Come, you are a tedious fool: to the purpose. What was done to

Elbow's wife that he hath cause to complain of? Come me to what

was done to her.


CLOWN.

Sir, your honour cannot come to that yet.


ESCALUS.

No, sir, nor I mean it not.


CLOWN.

Sir, but you shall come to it, by your honour's leave. And, I

beseech you, look into Master Froth here, sir, a man of fourscore

pound a-year; whose father died at Hallowmas: - was't not at

Hallowmas, Master Froth?


FROTH.

All-hallond eve.


CLOWN.

Why, very well; I hope here be truths: He, sir, sitting, as I

say, in a lower chair, sir; - 'twas in the 'Bunch of Grapes',

where, indeed, you have a delight to sit, have you not? -


FROTH.

I have so; because it is an open room, and good for winter.


CLOWN.

Why, very well then; - I hope here be truths.


ANGELO.

This will last out a night in Russia,

When nights are longest there: I'll take my leave,

And leave you to the hearing of the cause;

Hoping you'll find good cause to whip them all.


ESCALUS.

I think no less. Good morrow to your lordship.


[Exit ANGELO.]


Now, sir, come on; what was done to Elbow's wife, once more?


CLOWN.

Once, sir? there was nothing done to her once.


ELBOW.

I beseech you, sir, ask him what this man did to my wife.


CLOWN.

I beseech your honour, ask me.


ESCALUS.

Well, sir: what did this gentleman to her?


CLOWN.

I beseech you, sir, look in this gentleman's face. - Good Master

Froth, look upon his honour; 'tis for a good purpose. - Doth your

honour mark his face?


ESCALUS.

Ay, sir, very well.


CLOWN.

Nay, I beseech you, mark it well.


ESCALUS.

Well, I do so.


CLOWN.

Doth your honour see any harm in his face?


ESCALUS.

Why, no.


CLOWN.

I'll be supposed upon a book his face is the worst thing about

him. Good then; if his face be the worst thing about him, how

could Master Froth do the constable's wife any harm? I would

know that of your honour.


ESCALUS.

He's in the right.
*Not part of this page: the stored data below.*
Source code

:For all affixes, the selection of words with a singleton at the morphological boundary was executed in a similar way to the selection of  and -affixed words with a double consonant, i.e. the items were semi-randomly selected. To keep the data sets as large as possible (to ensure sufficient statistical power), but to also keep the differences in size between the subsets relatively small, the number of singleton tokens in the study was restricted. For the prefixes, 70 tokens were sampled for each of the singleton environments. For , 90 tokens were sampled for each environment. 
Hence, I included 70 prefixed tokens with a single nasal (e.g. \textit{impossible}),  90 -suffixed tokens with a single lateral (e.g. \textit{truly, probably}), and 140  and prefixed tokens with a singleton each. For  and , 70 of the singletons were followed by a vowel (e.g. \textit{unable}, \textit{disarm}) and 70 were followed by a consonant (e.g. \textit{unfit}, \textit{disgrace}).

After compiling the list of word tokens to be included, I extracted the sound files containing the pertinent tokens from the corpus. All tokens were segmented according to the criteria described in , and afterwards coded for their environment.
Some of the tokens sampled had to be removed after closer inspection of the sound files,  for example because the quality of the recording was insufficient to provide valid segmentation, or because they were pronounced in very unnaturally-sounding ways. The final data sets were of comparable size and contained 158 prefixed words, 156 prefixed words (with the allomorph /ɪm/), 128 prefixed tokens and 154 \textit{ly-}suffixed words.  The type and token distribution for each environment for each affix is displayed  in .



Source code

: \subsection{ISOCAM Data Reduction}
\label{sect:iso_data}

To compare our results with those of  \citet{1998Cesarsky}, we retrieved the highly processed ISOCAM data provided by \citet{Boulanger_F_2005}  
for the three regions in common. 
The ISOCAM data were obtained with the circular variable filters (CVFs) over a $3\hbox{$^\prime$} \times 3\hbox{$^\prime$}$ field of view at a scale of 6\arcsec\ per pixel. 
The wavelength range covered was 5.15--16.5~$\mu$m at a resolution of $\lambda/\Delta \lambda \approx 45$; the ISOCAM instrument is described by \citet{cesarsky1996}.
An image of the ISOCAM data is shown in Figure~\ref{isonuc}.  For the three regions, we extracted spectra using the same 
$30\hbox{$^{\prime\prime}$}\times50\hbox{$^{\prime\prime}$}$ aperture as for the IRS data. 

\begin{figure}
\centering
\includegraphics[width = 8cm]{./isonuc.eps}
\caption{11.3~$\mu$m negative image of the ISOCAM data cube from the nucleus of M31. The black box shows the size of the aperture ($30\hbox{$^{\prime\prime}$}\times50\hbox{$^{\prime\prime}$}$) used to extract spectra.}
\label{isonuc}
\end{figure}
Constable, what say you to it?


ELBOW.

First, an it like you, the house is a respected house; next, this

is a respected fellow; and his mistress is a respected woman.


CLOWN.

By this hand, sir, his wife is a more respected person than any

of us all.


ELBOW.

Varlet, thou liest; thou liest, wicked varlet: the time is yet to

come that she was ever respected with man, woman, or child.


CLOWN.

Sir, she was respected with him before he married with her.


ESCALUS.

Which is the wiser here, Justice or Iniquity? - is this true?


ELBOW.

O thou caitiff! O thou varlet! O thou wicked Hannibal! I

respected with her before I was married to her? If ever I was

respected with her, or she with me, let not your worship think

me the poor duke's officer. - Prove this, thou wicked Hannibal,

or I'll have mine action of battery on thee.


ESCALUS.

If he took you a box o' th' ear, you might have your action of

slander too.


ELBOW.

Marry, I thank your good worship for it. What is't your worship's

pleasure I should do with this wicked caitiff?


ESCALUS.

Truly, officer, because he hath some offences in him that thou

wouldst discover if thou couldst, let him continue in his courses

till thou knowest what they are.


ELBOW.

Marry, I thank your worship for it. - Thou seest, thou wicked

varlet, now, what's come upon thee; thou art to continue now, thou

varlet; thou art to continue.


ESCALUS.

[To FROTH.] Where were you born, friend?


FROTH.

Here in Vienna, sir.


ESCALUS.

Are you of fourscore pounds a-year?


FROTH.

Yes, an't please you, sir.


ESCALUS.

So. - [To the CLOWN.] What trade are you of, sir?


CLOWN.

A tapster; a poor widow's tapster.


ESCALUS.

Your mistress' name?


CLOWN.

Mistress Overdone.


ESCALUS.

Hath she had any more than one husband?


CLOWN.

Nine, sir; Overdone by the last.


ESCALUS.

Nine! - Come hither to me, Master Froth. Master Froth, I would not

have you acquainted with tapsters: they will draw you, Master

Froth, and you will hang them. Get you gone, and let me hear no

more of you.


FROTH.

I thank your worship. For mine own part, I never come into any

room in a taphouse but I am drawn in.


ESCALUS.

Well, no more of it, Master Froth: farewell.


[Exit FROTH.]


- Come you hither to me, master tapster; what's your name, master

tapster?


CLOWN.

Pompey.


ESCALUS.

What else?


CLOWN.

Bum, sir.


ESCALUS.

'Troth, and your bum is the greatest thing about you; so that, in

the beastliest sense, you are Pompey the great. Pompey, you are

partly a bawd, Pompey, howsoever you colour it in being a tapster.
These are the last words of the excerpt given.